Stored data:

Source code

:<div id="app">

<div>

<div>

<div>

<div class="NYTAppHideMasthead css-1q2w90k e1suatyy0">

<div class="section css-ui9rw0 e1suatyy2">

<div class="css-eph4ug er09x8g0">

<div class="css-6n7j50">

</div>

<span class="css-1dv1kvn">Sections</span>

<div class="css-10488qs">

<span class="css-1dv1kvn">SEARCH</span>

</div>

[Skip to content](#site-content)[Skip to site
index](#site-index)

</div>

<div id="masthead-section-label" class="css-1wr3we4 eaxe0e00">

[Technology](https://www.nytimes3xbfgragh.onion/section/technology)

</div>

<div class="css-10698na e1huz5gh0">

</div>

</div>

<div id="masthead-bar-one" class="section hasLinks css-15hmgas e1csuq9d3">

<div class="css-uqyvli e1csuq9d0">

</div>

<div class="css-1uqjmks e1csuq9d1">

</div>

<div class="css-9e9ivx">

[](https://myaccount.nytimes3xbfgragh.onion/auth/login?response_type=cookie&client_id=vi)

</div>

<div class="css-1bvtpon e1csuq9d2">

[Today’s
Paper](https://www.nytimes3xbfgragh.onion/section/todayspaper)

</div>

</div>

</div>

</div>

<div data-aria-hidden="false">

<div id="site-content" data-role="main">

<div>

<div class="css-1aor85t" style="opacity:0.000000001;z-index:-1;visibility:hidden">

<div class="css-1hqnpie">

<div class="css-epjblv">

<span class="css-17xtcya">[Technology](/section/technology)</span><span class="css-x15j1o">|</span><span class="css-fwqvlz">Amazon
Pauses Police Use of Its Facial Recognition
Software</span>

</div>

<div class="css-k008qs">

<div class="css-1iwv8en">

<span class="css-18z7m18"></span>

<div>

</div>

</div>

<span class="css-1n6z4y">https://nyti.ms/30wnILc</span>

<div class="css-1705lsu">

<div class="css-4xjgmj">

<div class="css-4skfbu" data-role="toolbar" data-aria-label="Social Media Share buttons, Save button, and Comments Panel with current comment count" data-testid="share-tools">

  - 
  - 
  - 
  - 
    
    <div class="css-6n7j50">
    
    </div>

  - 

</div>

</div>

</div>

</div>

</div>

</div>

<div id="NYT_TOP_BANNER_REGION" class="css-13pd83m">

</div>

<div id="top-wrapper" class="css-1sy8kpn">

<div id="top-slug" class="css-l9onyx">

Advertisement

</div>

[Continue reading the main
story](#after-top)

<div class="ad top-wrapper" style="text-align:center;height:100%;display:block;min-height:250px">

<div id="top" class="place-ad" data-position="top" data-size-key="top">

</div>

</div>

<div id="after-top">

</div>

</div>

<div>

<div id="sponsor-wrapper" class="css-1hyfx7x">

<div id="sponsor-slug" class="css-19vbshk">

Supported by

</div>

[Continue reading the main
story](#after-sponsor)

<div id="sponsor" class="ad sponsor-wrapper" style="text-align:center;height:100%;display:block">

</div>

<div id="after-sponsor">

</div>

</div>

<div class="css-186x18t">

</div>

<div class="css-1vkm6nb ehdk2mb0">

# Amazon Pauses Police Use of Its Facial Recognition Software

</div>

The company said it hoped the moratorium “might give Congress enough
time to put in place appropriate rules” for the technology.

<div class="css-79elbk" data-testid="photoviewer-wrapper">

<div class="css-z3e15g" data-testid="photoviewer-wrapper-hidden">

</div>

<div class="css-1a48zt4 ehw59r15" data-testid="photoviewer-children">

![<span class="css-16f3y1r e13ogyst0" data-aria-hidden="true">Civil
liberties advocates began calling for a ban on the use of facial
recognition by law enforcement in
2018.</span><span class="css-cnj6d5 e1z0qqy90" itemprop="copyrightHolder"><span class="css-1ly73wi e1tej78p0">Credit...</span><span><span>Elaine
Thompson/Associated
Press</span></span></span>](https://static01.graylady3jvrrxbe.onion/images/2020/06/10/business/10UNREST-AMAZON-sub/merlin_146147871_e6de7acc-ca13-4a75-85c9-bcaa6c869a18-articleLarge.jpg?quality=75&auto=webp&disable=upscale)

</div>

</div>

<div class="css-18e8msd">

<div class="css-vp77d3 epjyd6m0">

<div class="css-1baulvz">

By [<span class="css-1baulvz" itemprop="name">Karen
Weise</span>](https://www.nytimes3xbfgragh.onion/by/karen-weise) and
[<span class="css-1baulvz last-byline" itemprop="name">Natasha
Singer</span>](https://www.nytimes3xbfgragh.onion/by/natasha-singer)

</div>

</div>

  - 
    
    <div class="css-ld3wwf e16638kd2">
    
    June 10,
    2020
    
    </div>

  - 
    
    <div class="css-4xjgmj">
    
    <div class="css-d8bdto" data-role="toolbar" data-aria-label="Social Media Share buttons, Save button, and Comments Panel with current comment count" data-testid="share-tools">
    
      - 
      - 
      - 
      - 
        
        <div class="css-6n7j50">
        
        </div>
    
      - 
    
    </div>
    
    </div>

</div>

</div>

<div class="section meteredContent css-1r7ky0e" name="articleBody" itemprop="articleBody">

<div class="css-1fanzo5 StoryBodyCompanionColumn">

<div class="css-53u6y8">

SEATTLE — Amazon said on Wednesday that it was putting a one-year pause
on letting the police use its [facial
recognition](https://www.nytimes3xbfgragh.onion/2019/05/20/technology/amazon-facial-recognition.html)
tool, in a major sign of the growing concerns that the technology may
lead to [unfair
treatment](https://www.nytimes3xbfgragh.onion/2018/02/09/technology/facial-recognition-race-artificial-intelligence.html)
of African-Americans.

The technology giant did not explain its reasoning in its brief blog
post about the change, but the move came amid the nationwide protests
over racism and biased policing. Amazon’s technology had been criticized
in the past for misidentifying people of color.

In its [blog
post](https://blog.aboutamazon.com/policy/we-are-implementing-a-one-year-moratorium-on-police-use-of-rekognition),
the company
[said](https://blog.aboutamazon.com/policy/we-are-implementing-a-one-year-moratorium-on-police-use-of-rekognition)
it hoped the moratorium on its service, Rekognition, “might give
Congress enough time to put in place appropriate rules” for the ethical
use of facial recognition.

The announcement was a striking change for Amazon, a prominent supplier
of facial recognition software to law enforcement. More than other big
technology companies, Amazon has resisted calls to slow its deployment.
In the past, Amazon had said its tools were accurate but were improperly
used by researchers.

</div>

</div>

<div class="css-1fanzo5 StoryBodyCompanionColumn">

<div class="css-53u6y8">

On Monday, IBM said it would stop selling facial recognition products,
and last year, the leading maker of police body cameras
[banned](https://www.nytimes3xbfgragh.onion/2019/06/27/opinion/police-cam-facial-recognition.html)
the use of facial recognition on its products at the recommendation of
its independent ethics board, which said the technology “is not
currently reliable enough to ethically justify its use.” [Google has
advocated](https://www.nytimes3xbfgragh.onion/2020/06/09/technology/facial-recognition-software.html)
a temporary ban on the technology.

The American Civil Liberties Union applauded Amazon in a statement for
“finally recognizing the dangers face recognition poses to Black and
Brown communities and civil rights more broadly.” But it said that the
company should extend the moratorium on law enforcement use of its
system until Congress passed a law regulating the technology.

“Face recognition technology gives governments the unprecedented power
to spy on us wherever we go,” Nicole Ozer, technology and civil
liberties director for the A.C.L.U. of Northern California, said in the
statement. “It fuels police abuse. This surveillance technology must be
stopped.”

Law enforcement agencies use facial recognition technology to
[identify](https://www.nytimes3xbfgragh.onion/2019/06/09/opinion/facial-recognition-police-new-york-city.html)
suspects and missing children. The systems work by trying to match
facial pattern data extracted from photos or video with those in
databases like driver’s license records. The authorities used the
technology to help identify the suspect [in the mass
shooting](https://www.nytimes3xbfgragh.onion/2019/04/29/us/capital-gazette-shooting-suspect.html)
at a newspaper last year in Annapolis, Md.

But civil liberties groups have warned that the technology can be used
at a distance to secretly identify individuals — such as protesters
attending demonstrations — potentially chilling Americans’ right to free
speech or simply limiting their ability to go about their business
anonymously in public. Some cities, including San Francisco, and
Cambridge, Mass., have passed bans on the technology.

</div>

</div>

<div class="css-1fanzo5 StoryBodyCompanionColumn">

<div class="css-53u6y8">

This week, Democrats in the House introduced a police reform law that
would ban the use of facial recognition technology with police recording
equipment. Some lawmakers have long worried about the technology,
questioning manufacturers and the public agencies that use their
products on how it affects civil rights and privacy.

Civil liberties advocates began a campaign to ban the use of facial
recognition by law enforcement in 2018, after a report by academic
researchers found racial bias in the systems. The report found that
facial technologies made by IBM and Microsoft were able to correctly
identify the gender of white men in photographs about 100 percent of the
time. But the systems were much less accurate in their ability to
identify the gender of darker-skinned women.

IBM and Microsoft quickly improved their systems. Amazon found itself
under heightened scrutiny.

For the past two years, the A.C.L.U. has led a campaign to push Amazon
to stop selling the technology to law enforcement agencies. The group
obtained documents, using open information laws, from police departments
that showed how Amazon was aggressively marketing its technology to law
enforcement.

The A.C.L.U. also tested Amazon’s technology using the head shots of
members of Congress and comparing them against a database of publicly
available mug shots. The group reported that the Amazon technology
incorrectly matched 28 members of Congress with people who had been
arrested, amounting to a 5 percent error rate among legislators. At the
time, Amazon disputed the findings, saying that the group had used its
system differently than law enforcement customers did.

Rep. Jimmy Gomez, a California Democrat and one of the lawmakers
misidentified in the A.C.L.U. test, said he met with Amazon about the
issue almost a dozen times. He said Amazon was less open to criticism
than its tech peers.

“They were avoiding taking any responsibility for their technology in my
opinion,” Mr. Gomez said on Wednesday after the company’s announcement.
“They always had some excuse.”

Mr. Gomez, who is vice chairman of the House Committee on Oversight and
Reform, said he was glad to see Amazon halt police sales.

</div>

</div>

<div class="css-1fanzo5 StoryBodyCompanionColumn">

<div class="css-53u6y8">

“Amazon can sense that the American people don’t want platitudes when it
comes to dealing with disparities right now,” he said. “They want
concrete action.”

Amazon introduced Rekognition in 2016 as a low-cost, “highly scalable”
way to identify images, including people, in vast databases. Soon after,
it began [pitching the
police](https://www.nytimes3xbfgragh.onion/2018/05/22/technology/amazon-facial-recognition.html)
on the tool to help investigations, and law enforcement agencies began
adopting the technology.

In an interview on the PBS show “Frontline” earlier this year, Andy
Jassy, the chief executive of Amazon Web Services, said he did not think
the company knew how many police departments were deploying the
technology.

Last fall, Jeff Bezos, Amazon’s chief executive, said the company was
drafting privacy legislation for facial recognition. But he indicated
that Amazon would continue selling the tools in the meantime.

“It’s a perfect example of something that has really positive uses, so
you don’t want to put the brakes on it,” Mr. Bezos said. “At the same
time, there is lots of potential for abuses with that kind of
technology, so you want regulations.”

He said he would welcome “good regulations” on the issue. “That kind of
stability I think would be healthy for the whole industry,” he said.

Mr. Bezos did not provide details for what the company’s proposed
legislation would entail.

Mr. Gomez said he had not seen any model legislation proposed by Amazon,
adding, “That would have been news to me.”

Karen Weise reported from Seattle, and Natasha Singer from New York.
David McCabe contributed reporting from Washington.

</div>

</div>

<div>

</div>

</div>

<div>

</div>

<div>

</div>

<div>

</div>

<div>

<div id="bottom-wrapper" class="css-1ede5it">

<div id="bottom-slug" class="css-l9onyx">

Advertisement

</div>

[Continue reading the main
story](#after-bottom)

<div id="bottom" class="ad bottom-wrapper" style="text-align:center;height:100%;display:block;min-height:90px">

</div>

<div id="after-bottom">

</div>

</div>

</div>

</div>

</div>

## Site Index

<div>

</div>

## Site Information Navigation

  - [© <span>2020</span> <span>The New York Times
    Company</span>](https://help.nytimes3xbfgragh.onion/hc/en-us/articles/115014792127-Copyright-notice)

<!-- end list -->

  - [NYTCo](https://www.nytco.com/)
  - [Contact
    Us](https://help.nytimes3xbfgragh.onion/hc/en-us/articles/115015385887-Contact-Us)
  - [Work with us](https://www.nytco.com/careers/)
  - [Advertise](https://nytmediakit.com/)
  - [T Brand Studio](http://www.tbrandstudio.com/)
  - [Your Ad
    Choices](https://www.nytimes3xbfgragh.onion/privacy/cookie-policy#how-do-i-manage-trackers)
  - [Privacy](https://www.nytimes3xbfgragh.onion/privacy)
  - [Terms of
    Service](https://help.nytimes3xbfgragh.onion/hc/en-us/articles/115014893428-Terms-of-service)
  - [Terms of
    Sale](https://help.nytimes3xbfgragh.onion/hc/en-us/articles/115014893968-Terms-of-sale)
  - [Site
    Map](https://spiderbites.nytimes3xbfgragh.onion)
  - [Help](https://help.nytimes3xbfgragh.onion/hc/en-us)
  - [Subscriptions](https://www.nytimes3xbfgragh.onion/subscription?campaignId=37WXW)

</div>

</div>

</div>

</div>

What is expected: Go through the entries above, and wherever a line holds the word "lawmakers", copy that line.

Result of the task:
equipment. Some lawmakers have long worried about the technology,
Rep. Jimmy Gomez, a California Democrat and one of the lawmakers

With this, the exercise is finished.